Cohen is 82 years old now, and every time he makes a record, it may be his last. He’s always been obsessed with death, but You Want It Darker is the first one in which I feel that knowledge, that preparation for his own mortality, everywhere. It almost didn’t happen – Cohen began recording last year with Patrick Leonard, but a severe back injury halted the sessions. Cohen’s son Adam stepped in, and ended up producing six of the nine tracks on the album. Cohen expresses his gratitude in the liner notes, and I can’t help but add my own. You Want It Darker is the most captivating album of Cohen’s late career, a stunning meditation on faith from a man with nothing to lose.
For his entire career, Cohen has grappled with God, with his religious upbringing and his doubts and questions and longings as an adult. This album is a frank testament from an old man about to come face to face with whatever awaits him, and here he wrestles with faith like never before. The music is typically stripped down – pianos, organs, thumping bass, minimal drums, and Cohen’s low growl of a voice. He speaks this album more than sings it, his aging vocal cords thick and rumbling, the microphone close enough to pick up every whisper, every nuance. When he sings, as he does on the hymn “If I Didn’t Have Your Love,” his performance is compelling in its messiness, its imperfection, its raw honesty.
And in the same way, Cohen’s words this time are as brave and open as his voice. The album’s title is fitting – many of these are dark songs with powerful images, Cohen cutting right to the bone. In “Leaving the Table,” he sings of lost love, but equally of his own impending death: “I don’t need a reason for what I became, I’ve got these excuses, they’re tired and lame, I don’t need a pardon, there’s no one left to blame, I’m leaving the table, I’m out of the game.” “Traveling Light” performs the same trick, over a subtle electronic blues and his trademark choral backing vocals. “I’m traveling light, it’s au revoir, my once so bright, my fallen star,” he sings. “I’m running late, they’ll close the bar, I used to play one mean guitar.”
And with death closing in, Cohen wages an internal battle with the stories of God and the afterlife, and whether he believes them. “Treaty” is about loss of faith, and is as direct as Cohen ever is: “I seen you change the water into wine, I seen you change it back to water too, I sit at your table every night, I try but I just don’t get high with you.” The chorus finds him admitting “I’m angry and I’m tired all the time,” and wishing for a more concrete agreement with God. “I’m so sorry for the ghost I made you be,” he sings. “Only one of us was real, and that was me.”
“It Seemed the Better Way” finds Cohen looking askance at the gospel, turning it over in his mind and trying to balance its message with the dusty reality of his life. “It seemed the better way when I first heard him speak, but now it’s much too late to turn the other cheek,” he says, admitting that “it sounded like the truth, but it’s not the truth today.” The song is chilling, giving us a crystal clear glance at Cohen’s inner monologue.
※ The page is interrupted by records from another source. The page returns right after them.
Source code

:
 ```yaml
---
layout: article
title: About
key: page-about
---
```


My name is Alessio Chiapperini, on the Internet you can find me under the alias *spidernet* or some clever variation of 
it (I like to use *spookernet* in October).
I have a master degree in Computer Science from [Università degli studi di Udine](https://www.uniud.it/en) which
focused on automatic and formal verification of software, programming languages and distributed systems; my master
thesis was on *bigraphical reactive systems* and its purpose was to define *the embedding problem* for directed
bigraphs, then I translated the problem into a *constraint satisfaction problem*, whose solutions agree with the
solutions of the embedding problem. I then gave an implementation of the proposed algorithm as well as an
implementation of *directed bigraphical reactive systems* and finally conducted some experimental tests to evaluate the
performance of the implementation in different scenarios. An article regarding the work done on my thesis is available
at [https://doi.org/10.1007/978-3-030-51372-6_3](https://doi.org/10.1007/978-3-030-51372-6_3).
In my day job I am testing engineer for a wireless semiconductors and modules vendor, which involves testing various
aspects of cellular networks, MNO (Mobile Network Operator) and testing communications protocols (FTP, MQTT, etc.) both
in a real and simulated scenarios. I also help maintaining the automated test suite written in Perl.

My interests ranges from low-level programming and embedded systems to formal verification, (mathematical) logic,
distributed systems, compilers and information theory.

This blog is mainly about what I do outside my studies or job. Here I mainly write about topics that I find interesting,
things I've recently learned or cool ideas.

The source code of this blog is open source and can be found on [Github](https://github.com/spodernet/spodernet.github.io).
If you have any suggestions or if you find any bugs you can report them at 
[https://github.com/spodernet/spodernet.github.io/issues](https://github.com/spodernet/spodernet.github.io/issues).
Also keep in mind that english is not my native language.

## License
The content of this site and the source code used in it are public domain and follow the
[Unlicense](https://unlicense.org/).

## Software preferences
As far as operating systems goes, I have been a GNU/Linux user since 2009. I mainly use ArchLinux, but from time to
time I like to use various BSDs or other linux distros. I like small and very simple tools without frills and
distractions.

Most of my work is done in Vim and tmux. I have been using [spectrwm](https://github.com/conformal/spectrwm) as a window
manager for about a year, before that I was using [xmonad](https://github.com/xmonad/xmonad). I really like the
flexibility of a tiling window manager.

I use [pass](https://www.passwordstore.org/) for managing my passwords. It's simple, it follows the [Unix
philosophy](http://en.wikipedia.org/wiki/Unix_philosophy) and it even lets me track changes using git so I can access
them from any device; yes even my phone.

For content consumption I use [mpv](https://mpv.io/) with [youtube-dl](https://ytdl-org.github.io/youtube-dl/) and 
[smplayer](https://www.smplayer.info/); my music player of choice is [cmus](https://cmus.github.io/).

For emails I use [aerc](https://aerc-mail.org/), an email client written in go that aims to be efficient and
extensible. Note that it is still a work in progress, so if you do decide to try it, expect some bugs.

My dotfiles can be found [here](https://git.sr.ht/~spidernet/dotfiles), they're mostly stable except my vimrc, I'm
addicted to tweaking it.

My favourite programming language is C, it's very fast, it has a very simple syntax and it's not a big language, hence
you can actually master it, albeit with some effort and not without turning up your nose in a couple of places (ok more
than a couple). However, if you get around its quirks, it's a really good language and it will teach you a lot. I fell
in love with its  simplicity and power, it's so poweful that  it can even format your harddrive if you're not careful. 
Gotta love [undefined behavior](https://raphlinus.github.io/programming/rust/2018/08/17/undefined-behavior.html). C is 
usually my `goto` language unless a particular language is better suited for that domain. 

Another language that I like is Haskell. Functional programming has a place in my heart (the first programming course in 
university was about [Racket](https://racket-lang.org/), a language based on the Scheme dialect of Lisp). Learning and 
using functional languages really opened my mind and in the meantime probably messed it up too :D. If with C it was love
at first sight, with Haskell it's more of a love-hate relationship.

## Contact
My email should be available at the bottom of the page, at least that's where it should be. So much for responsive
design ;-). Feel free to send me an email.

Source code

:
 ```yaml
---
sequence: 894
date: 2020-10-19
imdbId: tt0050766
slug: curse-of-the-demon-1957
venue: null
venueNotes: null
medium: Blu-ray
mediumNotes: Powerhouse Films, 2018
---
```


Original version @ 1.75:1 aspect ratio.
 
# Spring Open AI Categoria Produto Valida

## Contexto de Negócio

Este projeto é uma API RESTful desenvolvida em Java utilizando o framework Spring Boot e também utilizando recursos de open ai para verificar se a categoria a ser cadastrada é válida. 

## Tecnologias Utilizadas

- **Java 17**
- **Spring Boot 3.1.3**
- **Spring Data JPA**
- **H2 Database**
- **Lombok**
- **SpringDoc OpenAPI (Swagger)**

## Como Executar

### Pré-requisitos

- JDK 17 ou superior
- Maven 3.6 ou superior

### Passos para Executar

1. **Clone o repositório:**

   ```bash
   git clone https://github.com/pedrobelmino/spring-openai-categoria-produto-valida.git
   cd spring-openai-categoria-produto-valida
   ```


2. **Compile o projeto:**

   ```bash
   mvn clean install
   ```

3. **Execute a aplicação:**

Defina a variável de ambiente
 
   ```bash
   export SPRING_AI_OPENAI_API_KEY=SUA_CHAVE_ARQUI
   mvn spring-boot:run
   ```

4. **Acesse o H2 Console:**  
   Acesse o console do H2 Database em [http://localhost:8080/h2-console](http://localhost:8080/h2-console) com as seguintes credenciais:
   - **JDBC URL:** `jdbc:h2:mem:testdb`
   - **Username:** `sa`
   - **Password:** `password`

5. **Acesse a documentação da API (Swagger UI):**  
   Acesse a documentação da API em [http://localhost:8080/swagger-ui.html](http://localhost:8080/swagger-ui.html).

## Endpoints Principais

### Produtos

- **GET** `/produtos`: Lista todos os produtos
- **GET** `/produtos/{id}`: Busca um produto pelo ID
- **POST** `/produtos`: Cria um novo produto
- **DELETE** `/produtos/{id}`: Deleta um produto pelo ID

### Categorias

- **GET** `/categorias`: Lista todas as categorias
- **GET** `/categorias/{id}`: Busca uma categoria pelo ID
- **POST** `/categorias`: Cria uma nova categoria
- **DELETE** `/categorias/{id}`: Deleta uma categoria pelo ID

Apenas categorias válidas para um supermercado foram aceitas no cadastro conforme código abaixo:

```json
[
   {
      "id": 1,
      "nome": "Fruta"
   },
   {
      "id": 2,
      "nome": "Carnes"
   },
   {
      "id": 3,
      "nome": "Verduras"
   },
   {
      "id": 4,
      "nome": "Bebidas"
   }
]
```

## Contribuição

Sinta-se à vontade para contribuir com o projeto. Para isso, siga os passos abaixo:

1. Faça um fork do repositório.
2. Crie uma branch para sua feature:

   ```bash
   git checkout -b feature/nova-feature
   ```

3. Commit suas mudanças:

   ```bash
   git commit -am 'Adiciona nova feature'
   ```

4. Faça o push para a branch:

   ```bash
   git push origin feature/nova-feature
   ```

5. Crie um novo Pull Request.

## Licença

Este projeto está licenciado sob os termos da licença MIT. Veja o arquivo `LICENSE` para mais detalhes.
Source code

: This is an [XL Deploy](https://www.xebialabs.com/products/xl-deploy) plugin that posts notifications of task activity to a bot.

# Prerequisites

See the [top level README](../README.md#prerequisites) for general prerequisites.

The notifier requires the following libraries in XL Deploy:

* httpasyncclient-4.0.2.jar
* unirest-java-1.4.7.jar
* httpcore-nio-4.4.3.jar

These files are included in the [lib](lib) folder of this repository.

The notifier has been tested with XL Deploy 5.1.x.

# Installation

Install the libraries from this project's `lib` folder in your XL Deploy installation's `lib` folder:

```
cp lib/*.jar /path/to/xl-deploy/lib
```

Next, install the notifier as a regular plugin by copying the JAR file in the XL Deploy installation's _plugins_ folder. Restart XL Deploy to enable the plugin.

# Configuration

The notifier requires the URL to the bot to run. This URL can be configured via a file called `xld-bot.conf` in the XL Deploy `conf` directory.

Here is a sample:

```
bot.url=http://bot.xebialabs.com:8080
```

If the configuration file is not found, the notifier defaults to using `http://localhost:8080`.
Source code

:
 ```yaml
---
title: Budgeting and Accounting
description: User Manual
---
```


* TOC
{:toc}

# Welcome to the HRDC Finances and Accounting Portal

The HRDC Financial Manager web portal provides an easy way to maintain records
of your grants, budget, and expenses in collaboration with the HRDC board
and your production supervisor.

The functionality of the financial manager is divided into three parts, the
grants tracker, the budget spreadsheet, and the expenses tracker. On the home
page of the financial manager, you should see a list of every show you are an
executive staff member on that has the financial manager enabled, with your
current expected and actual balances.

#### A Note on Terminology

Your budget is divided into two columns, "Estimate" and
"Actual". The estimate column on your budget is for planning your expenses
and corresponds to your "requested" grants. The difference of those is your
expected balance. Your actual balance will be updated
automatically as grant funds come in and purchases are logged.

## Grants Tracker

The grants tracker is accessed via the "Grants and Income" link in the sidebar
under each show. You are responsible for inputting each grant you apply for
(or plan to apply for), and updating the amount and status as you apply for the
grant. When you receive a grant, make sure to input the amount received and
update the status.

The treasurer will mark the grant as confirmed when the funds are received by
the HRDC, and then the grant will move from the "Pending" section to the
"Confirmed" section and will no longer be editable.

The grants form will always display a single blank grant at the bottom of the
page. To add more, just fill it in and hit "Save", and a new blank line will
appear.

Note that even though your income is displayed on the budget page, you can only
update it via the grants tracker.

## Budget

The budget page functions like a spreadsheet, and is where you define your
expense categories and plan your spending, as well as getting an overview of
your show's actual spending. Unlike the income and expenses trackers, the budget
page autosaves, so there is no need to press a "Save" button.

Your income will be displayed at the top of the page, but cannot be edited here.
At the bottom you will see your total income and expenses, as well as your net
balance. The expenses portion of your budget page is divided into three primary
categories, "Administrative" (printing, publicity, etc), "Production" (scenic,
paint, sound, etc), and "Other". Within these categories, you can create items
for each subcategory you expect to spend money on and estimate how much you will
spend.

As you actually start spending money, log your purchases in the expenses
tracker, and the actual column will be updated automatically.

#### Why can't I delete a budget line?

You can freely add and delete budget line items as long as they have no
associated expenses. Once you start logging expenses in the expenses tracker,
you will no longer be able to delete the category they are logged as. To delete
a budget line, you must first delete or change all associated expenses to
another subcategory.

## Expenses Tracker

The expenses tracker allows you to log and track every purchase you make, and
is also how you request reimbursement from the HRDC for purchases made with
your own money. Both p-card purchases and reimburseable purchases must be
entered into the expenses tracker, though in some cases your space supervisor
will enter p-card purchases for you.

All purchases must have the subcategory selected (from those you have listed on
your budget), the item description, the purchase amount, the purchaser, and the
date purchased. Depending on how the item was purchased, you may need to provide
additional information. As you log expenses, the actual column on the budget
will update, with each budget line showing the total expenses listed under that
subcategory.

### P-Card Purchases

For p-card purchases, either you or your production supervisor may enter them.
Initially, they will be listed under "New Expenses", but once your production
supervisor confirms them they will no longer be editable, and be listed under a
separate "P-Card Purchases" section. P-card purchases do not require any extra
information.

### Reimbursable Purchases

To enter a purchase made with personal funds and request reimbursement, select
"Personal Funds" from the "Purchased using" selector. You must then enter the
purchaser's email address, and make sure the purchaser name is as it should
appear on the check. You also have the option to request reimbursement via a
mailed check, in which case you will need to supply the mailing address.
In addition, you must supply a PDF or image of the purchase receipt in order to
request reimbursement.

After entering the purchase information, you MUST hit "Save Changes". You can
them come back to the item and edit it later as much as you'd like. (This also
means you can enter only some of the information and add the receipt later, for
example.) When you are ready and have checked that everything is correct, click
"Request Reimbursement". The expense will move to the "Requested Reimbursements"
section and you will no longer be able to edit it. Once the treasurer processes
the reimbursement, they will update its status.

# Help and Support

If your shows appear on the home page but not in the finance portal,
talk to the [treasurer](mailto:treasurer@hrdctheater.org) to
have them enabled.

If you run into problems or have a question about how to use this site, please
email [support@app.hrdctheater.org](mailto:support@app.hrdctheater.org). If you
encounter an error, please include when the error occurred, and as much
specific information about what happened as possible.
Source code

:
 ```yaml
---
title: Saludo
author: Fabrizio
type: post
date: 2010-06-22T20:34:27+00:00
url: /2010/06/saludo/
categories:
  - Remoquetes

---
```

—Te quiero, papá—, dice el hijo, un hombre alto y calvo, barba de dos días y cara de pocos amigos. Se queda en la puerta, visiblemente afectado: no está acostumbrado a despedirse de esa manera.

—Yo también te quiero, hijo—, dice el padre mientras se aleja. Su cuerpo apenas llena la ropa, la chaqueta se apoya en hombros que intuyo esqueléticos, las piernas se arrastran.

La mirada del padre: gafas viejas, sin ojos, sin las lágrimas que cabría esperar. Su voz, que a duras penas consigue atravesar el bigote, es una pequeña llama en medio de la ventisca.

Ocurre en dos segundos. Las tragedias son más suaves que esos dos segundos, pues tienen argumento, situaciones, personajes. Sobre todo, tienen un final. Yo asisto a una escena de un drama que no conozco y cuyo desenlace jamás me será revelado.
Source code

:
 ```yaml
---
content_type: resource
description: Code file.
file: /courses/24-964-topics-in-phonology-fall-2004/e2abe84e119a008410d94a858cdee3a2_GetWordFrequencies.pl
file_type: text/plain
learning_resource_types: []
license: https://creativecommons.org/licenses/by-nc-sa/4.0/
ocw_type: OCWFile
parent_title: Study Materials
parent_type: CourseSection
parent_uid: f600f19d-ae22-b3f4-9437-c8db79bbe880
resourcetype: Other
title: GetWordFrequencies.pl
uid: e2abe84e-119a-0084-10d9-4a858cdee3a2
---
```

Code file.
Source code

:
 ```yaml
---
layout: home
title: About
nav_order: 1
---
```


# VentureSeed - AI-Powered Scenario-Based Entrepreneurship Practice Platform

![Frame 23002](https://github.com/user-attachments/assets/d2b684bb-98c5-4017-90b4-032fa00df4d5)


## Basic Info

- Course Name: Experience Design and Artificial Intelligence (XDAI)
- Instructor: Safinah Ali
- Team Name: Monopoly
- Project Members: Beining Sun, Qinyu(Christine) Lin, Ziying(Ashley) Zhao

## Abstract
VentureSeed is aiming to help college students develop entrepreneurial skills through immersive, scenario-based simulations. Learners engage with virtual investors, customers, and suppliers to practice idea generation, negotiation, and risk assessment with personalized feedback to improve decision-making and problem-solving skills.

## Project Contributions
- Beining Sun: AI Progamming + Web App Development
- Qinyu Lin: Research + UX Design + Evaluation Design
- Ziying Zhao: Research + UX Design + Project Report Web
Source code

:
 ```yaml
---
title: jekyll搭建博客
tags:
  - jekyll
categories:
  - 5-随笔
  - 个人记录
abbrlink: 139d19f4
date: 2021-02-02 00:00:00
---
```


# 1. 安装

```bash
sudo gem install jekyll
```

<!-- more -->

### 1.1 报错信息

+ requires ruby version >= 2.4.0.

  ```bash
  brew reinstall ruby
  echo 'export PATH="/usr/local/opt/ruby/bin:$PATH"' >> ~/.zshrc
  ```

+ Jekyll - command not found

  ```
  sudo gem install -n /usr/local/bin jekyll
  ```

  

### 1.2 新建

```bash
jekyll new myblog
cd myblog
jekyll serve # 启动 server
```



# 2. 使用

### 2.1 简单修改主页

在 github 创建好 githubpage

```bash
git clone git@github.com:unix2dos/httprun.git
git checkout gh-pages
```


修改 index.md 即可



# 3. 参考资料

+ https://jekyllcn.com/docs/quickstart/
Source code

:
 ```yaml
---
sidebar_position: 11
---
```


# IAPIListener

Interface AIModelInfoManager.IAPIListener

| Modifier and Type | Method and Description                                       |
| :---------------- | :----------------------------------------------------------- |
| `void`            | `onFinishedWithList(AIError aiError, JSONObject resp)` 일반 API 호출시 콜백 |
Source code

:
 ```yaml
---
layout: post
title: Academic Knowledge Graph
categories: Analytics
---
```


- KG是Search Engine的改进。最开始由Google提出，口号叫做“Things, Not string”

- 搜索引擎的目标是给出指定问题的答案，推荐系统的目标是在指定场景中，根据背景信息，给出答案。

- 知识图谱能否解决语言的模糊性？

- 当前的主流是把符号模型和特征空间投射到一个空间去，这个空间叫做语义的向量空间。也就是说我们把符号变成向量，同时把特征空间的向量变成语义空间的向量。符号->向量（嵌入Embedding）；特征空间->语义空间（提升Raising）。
And at its end, he keeps his true feelings inside: “I better hold my tongue, I better take my place, lift this glass of blood, try to say the grace.” It’s the most broken and painful beauty, and it catches me up short.
Nothing here is quite as powerful, though, as the album’s first and last songs. The title track opens things with a bleak pulse, and with Cohen contrasting himself with God: “If you are the dealer, I’m out of the game, if you are the healer, I’m broken and lame, if thine is the glory, mine must be the shame, you want it darker, we kill the flame.” It’s stunning stuff, particularly the repeated Hebrew phrase “hineni hineni” (“here I am”), followed by Cohen’s “I’m ready, my lord.” This is the closest he has come to saying “I am about to die,” and the remainder of the song (and in truth, the album) dissects the questions he hopes to have answered when he does.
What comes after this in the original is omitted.